TO DO
A faithful copy of every entry, with the pictures removed, is what is needed here.

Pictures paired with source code
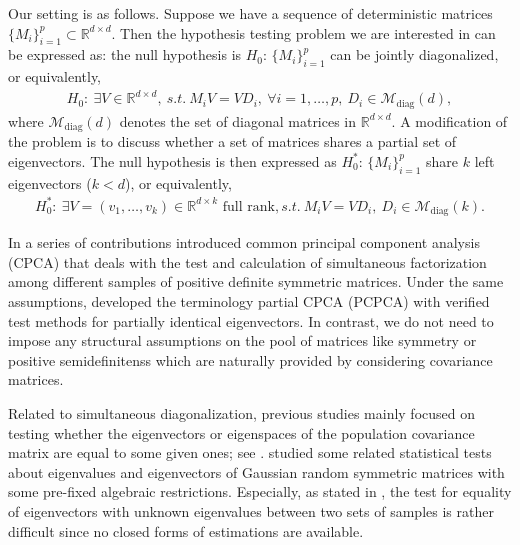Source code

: \documentclass[12pt]{article}
\numberwithin{thm}{section}
\numberwithin{defn}{section}
\numberwithin{lem}{section}
\numberwithin{prop}{section}
\numberwithin{cor}{section}
\numberwithin{rem}{section}
\DeclareMathOperator{\diag}{diag}
\begin{document}
Our setting is as follows.
Suppose we have a sequence of deterministic matrices $\{M_i\}_{i = 1}^p \subset \mathbb{R}^{d \times d}$. Then the hypothesis testing problem we are interested in can be expressed as: the null hypothesis is $H_0$: $\{M_i\}_{i = 1}^p$ can be jointly diagonalized, or equivalently, 
\begin{multline}\label{hyp:all}
    H_0: ~ \exists V \in \mathbb{R}^{d \times d}, ~ s.t. ~ M_i V = V D_i,\
    \forall i = 1, \dots, p, ~ D_i \in \mathcal{M}_{\diag}(d),
\end{multline}
where $\mathcal{M}_{\diag}(d)$ denotes the set of diagonal matrices in $\mathbb{R}^{d \times d}$.
A modification of the problem is to discuss whether a set of matrices shares a partial set of eigenvectors. The null hypothesis is then expressed as $H_0^*$: $\{M_i\}_{i = 1}^p$ share $k$ left eigenvectors ($k<d$), or equivalently, 
\begin{multline} \label{hyp:part}
    H_0^*: ~ \exists V = (v_1, \dots, v_k) \in \mathbb{R}^{d \times k} \text{ full rank}, s.t. ~ M_i V = V D_i, ~ D_i \in \mathcal{M}_{\diag}(k).
\end{multline}

In a series of contributions \cite{Flury84,FluryAsymptotic,Flury86} introduced common principal component analysis (CPCA) that deals with the test and calculation of simultaneous factorization among different samples of positive definite symmetric matrices. 
Under the same assumptions, \cite{schott} developed the terminology partial CPCA (PCPCA) with verified test methods for partially identical eigenvectors. 
In contrast, we do not need to impose any structural assumptions on the pool of matrices like symmetry or positive semidefinitenss which are naturally provided by considering covariance matrices.

Related to simultaneous diagonalization, previous studies mainly focused on testing whether the eigenvectors or eigenspaces of the population covariance matrix are equal to some given ones; see \cite{tyler,koltchinskii2017new,silin2018bayesian,naumov2019bootstrap,silin2020hypothesis}. \cite{Schwartz} studied some related statistical tests about eigenvalues and eigenvectors of Gaussian random symmetric matrices with some pre-fixed algebraic restrictions.
Especially, as stated in \cite{Schwartz}, the test for equality of eigenvectors with unknown eigenvalues between two sets of samples is rather difficult since no closed forms of estimations are available.
\end{document}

RESULT OF THIS EXERCISE
Source code

: \documentclass[12pt]{article}
\numberwithin{thm}{section}
\numberwithin{defn}{section}
\numberwithin{lem}{section}
\numberwithin{prop}{section}
\numberwithin{cor}{section}
\numberwithin{rem}{section}
\DeclareMathOperator{\diag}{diag}
\begin{document}
Our setting is as follows.
Suppose we have a sequence of deterministic matrices $\{M_i\}_{i = 1}^p \subset \mathbb{R}^{d \times d}$. Then the hypothesis testing problem we are interested in can be expressed as: the null hypothesis is $H_0$: $\{M_i\}_{i = 1}^p$ can be jointly diagonalized, or equivalently, 
\begin{multline}\label{hyp:all}
    H_0: ~ \exists V \in \mathbb{R}^{d \times d}, ~ s.t. ~ M_i V = V D_i,\
    \forall i = 1, \dots, p, ~ D_i \in \mathcal{M}_{\diag}(d),
\end{multline}
where $\mathcal{M}_{\diag}(d)$ denotes the set of diagonal matrices in $\mathbb{R}^{d \times d}$.
A modification of the problem is to discuss whether a set of matrices shares a partial set of eigenvectors. The null hypothesis is then expressed as $H_0^*$: $\{M_i\}_{i = 1}^p$ share $k$ left eigenvectors ($k<d$), or equivalently, 
\begin{multline} \label{hyp:part}
    H_0^*: ~ \exists V = (v_1, \dots, v_k) \in \mathbb{R}^{d \times k} \text{ full rank}, s.t. ~ M_i V = V D_i, ~ D_i \in \mathcal{M}_{\diag}(k).
\end{multline}

In a series of contributions \cite{Flury84,FluryAsymptotic,Flury86} introduced common principal component analysis (CPCA) that deals with the test and calculation of simultaneous factorization among different samples of positive definite symmetric matrices. 
Under the same assumptions, \cite{schott} developed the terminology partial CPCA (PCPCA) with verified test methods for partially identical eigenvectors. 
In contrast, we do not need to impose any structural assumptions on the pool of matrices like symmetry or positive semidefinitenss which are naturally provided by considering covariance matrices.

Related to simultaneous diagonalization, previous studies mainly focused on testing whether the eigenvectors or eigenspaces of the population covariance matrix are equal to some given ones; see \cite{tyler,koltchinskii2017new,silin2018bayesian,naumov2019bootstrap,silin2020hypothesis}. \cite{Schwartz} studied some related statistical tests about eigenvalues and eigenvectors of Gaussian random symmetric matrices with some pre-fixed algebraic restrictions.
Especially, as stated in \cite{Schwartz}, the test for equality of eigenvectors with unknown eigenvalues between two sets of samples is rather difficult since no closed forms of estimations are available.
\end{document}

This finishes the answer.